Stored data:
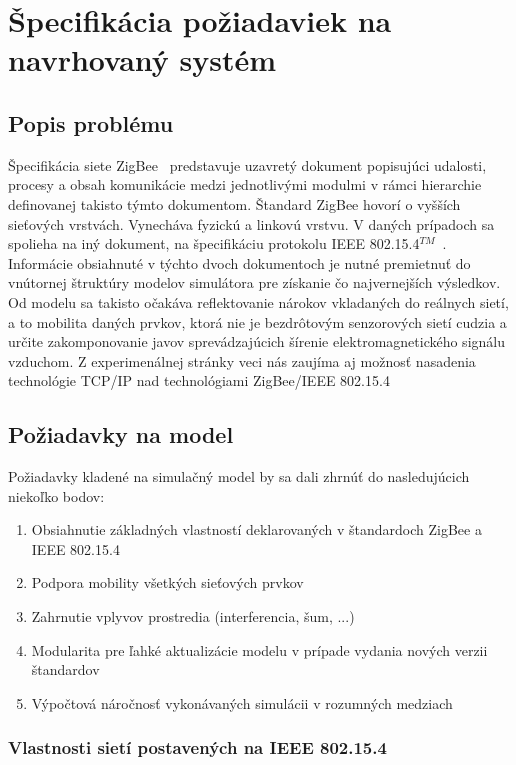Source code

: \chapter{Špecifikácia požiadaviek na navrhovaný systém}

\section{Popis problému}

\indent\indent Špecifikácia siete ZigBee~\cite{zigbee08} predstavuje uzavretý dokument popisujúci udalosti, procesy a obsah komunikácie medzi jednotlivými modulmi v rámci hierarchie definovanej takisto týmto dokumentom. Štandard ZigBee hovorí o vyšších sieťových vrstvách. Vynecháva fyzickú a linkovú vrstvu. V daných prípadoch sa spolieha na iný dokument, na špecifikáciu protokolu IEEE 802.15.4$^{TM}$~\cite{ieee06}.\\
\indent\indent Informácie obsiahnuté v týchto dvoch dokumentoch je nutné premietnuť do vnútornej štruktúry modelov simulátora pre získanie čo najvernejších výsledkov. Od modelu sa takisto očakáva reflektovanie nárokov vkladaných do reálnych sietí, a to mobilita daných prvkov, ktorá nie je bezdrôtovým senzorových sietí cudzia a určite zakomponovanie javov sprevádzajúcich šírenie elektromagnetického signálu vzduchom. Z experimenálnej stránky veci nás zaujíma aj možnosť nasadenia technológie TCP/IP nad technológiami ZigBee/IEEE 802.15.4

\section{Požiadavky na model}

\indent\indent Požiadavky kladené na simulačný model by sa dali zhrnúť do nasledujúcich niekoľko bodov:
\begin{enumerate}
  \item Obsiahnutie základných vlastností deklarovaných v štandardoch ZigBee a IEEE 802.15.4
  \item Podpora mobility všetkých sieťových prvkov
  \item Zahrnutie vplyvov prostredia (interferencia, šum, ...)
  \item Modularita pre ľahké aktualizácie modelu v prípade vydania nových verzii štandardov
  \item Výpočtová náročnosť vykonávaných simulácii v rozumných medziach
\end{enumerate}

\subsection{Vlastnosti sietí postavených na IEEE 802.15.4}

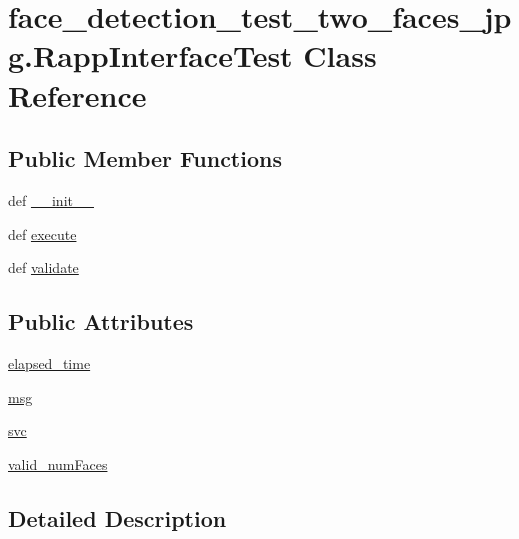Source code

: \hypertarget{classface__detection__test__two__faces__jpg_1_1RappInterfaceTest}{\section{face\-\_\-detection\-\_\-test\-\_\-two\-\_\-faces\-\_\-jpg.\-Rapp\-Interface\-Test Class Reference}
\label{classface__detection__test__two__faces__jpg_1_1RappInterfaceTest}
}
\subsection*{Public Member Functions}
\begin{DoxyCompactItemize}
\item 
def \hyperlink{classface__detection__test__two__faces__jpg_1_1RappInterfaceTest_a7f632975ee0ea5949603bd8603a5ce79}{\-\_\-\-\_\-init\-\_\-\-\_\-}
\item 
def \hyperlink{classface__detection__test__two__faces__jpg_1_1RappInterfaceTest_a18cf01421c002f645c8b9bb4d9d838be}{execute}
\item 
def \hyperlink{classface__detection__test__two__faces__jpg_1_1RappInterfaceTest_a336b3c19d540e81f4108baf870f32ac5}{validate}
\end{DoxyCompactItemize}
\subsection*{Public Attributes}
\begin{DoxyCompactItemize}
\item 
\hyperlink{classface__detection__test__two__faces__jpg_1_1RappInterfaceTest_af879b0ade674333058cc0bf0ce22f5dc}{elapsed\-\_\-time}
\item 
\hyperlink{classface__detection__test__two__faces__jpg_1_1RappInterfaceTest_af3cb88f8c0bf2b382b39866f4890fee5}{msg}
\item 
\hyperlink{classface__detection__test__two__faces__jpg_1_1RappInterfaceTest_a594a042e9219962dcc34a62b8f0636b3}{svc}
\item 
\hyperlink{classface__detection__test__two__faces__jpg_1_1RappInterfaceTest_a4c7c23ce6f8de9ac9da2e75b89f83a02}{valid\-\_\-num\-Faces}
\end{DoxyCompactItemize}


\subsection{Detailed Description}


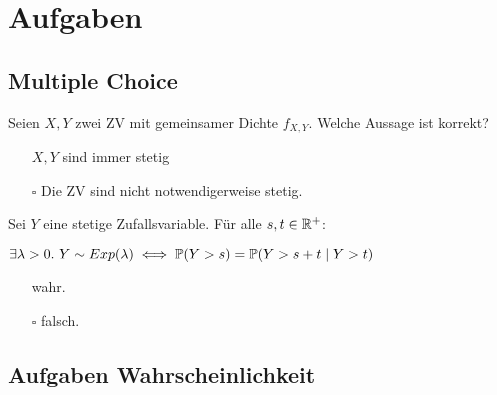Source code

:\section{Aufgaben}
\subsection{Multiple Choice}

Seien \(X,Y\) zwei ZV mit gemeinsamer Dichte \(f_{X,Y}\). Welche Aussage ist korrekt?
\begin{itemize}
	\item[\checkmark] \(X,Y\) sind immer stetig
	\item[\(\square\)] Die ZV sind nicht notwendigerweise stetig.
\end{itemize}

Sei $Y$ eine stetige Zufallsvariable. Für alle $s, t \in \R^+$:

$\exists \lambda > 0. \ Y \sim Exp(\lambda) \iff \P(Y > s) = \P(Y > s + t \mid Y > t)$ 
\begin{itemize}
	\item[\checkmark] wahr.
	\item[\(\square\)] falsch.
\end{itemize}




\subsection{Aufgaben Wahrscheinlichkeit}
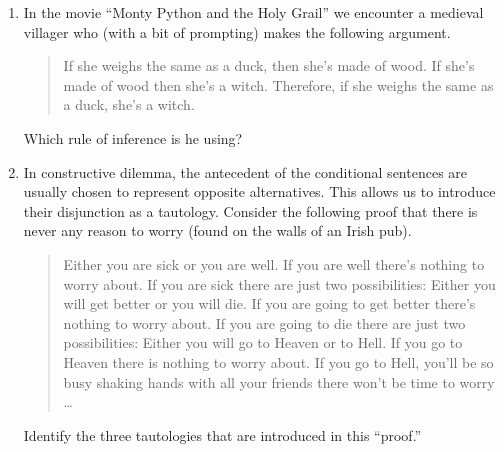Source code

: \begin{enumerate}

\item In the movie ``Monty Python and the Holy Grail'' we encounter
a medieval villager who (with a bit of prompting) makes the 
following argument.

\begin{quote}
If she weighs the same as a duck, then she's made of wood. \newline
If she's made of wood then she's a witch. \newline
Therefore, if she weighs the same as a duck, she's a witch.
\end{quote} 

Which rule of inference is he using?


\item In constructive dilemma, the antecedent of the conditional 
sentences are usually chosen to represent opposite alternatives. 
This allows us to introduce their disjunction as a tautology. 
Consider the following proof that there is never any reason to worry
(found on the walls of an Irish pub).

\begin{quote}
Either you are sick or you are well. \newline
If you are well there's nothing to worry about. \newline
If you are sick there are just two possibilities: \newline
Either you will get better or you will die. \newline
If you are going to get better there's nothing to worry about. \newline
If you are going to die there are just two possibilities:\newline
Either you will go to Heaven or to Hell. \newline
If you go to Heaven there is nothing to worry about.
If you go to Hell, you'll be so busy shaking hands with all your friends there won't be time to worry \ldots
\end{quote}

Identify the three tautologies that are introduced in this ``proof.''


\textbookpagebreak


\end{enumerate}
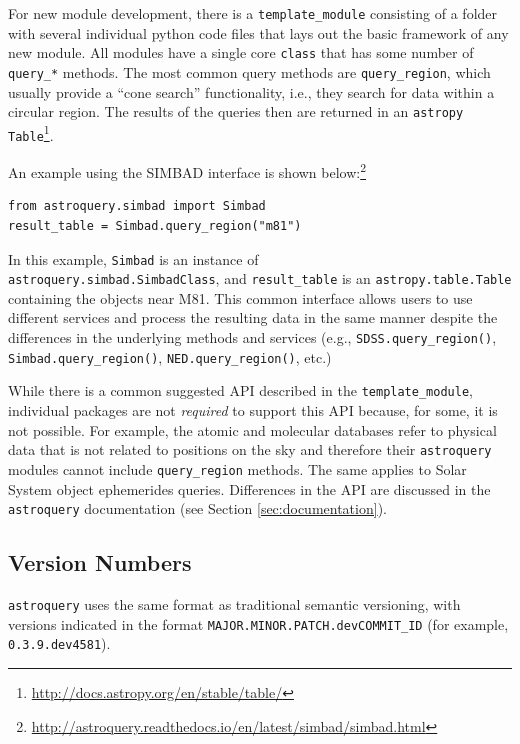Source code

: \documentclass[twocolumn]{aastex62}
\newcommand{\package}[1]{\texttt{#1}\xspace}
\newcommand{\astroquery}{\package{astroquery}}
\newcommand{\astropypkg}{\package{astropy}}
\begin{document}
For new module development, there is a \texttt{template\_module} consisting of a
folder with several individual python code files that lays
out the basic framework of any new module.  All modules have a single core
\texttt{class} that has some number of \texttt{query\_*} methods.
The most common query methods are \texttt{query\_region}, which usually
provide a ``cone search'' functionality, i.e., they search for data within a
circular region. The results of
the queries then are returned in an \astropypkg
\citep{Astropy-Collaboration2018, Astropy-Collaboration2013}
\texttt{Table}\footnote{\url{http://docs.astropy.org/en/stable/table/}}.

An example using the SIMBAD interface is shown
below:\footnote{\url{http://astroquery.readthedocs.io/en/latest/simbad/simbad.html}}
\begin{lstlisting}[caption=Query SIMBAD for a region around M81]
from astroquery.simbad import Simbad
result_table = Simbad.query_region("m81")
\end{lstlisting}
In this example, \texttt{Simbad} is an instance of \\
\texttt{astroquery.simbad.SimbadClass}, and \texttt{result\_table} is an
\texttt{astropy.table.Table} containing the objects near M81.
This common interface allows users to use different services and process
the resulting data in the same manner despite the differences in the underlying
methods and services (e.g., \texttt{SDSS.query\_region()},
\texttt{Simbad.query\_region()}, \texttt{NED.query\_region()}, etc.) 

While there is a common suggested API described in the \texttt{template\_module},
individual packages are not \emph{required} to support this API because, for
some, it is not possible.  For example, the atomic and molecular databases refer
to physical data that is not related to positions on the sky and therefore
their \astroquery modules cannot include \texttt{query\_region} methods. The
same applies to Solar System object ephemerides queries. Differences in the API
are discussed in the \astroquery documentation (see Section
\ref{sec:documentation}).

\subsection{Version Numbers}
\label{sec:versionnumbers}
\astroquery uses the same format as traditional semantic versioning,
with versions indicated in the format \texttt{MAJOR.MINOR.PATCH.devCOMMIT\_ID} (for
example, \texttt{0.3.9.dev4581}).
\end{document}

* **Task goal**: Starting with the first line of the records above and stopping after the line containing "predstavuje uzavretý dokument", repeat every line exactly and leave out the pictures.

* **The completed task**:
Source code

: \chapter{Špecifikácia požiadaviek na navrhovaný systém}

\section{Popis problému}

\indent\indent Špecifikácia siete ZigBee~\cite{zigbee08} predstavuje uzavretý dokument popisujúci udalosti, procesy a obsah komunikácie medzi jednotlivými modulmi v rámci hierarchie definovanej takisto týmto dokumentom. Štandard ZigBee hovorí o vyšších sieťových vrstvách. Vynecháva fyzickú a linkovú vrstvu. V daných prípadoch sa spolieha na iný dokument, na špecifikáciu protokolu IEEE 802.15.4$^{TM}$~\cite{ieee06}.\\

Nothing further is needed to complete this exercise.